Copy every line from the data below in which the string "strong" can be found.

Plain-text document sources
· · · · ·
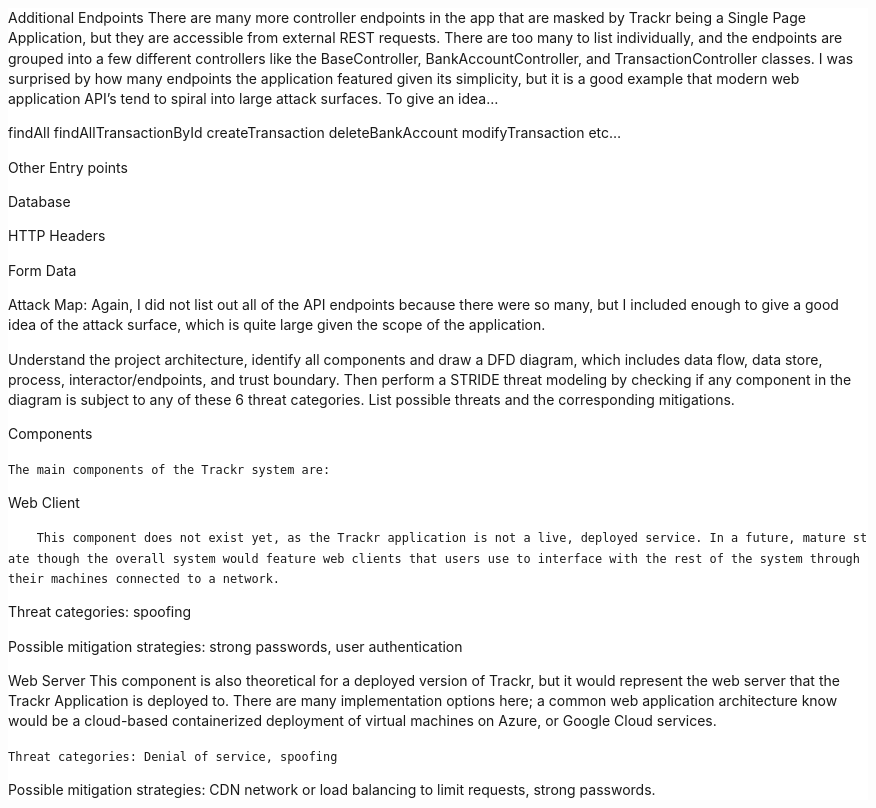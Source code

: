 Additional Endpoints
There are many more controller endpoints in the app that are masked by Trackr being a Single Page Application, but they are accessible from external REST requests. There are too many to list individually, and the endpoints are grouped into a few different controllers like the BaseController, BankAccountController, and TransactionController classes. I was surprised by how many endpoints the application featured given its simplicity, but it is a good example that modern web application API’s tend to spiral into large attack surfaces. To give an idea…

findAll
findAllTransactionById
createTransaction
deleteBankAccount
modifyTransaction
etc…


Other Entry points

Database

HTTP Headers

Form Data


Attack Map:
Again, I did not list out all of the API endpoints because there were so many, but I included enough to give a good idea of the attack surface, which is quite large given the scope of the application.



Understand the project architecture, identify all components and draw a DFD diagram, which includes data flow, data store, process, interactor/endpoints, and trust boundary. Then perform a STRIDE threat modeling by checking if any component in the diagram is subject to any of these 6 threat categories. List possible threats and the corresponding mitigations.

Components

	The main components of the Trackr system are:

Web Client

		This component does not exist yet, as the Trackr application is not a live, deployed service. In a future, mature state though the overall system would feature web clients that users use to interface with the rest of the system through their machines connected to a network.

Threat categories: spoofing

Possible mitigation strategies: strong passwords, user authentication


Web Server
This component is also theoretical for a deployed version of Trackr, but it would represent the web server that the Trackr Application is deployed to. There are many implementation options here; a common web application architecture know would be a cloud-based containerized deployment of virtual machines on Azure, or Google Cloud services.

	Threat categories: Denial of service, spoofing

Possible mitigation strategies: CDN network or load balancing to limit requests,    strong passwords.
· · · · ·
* **Solution to the problem**:
Possible mitigation strategies: strong passwords, user authentication
Possible mitigation strategies: CDN network or load balancing to limit requests,    strong passwords.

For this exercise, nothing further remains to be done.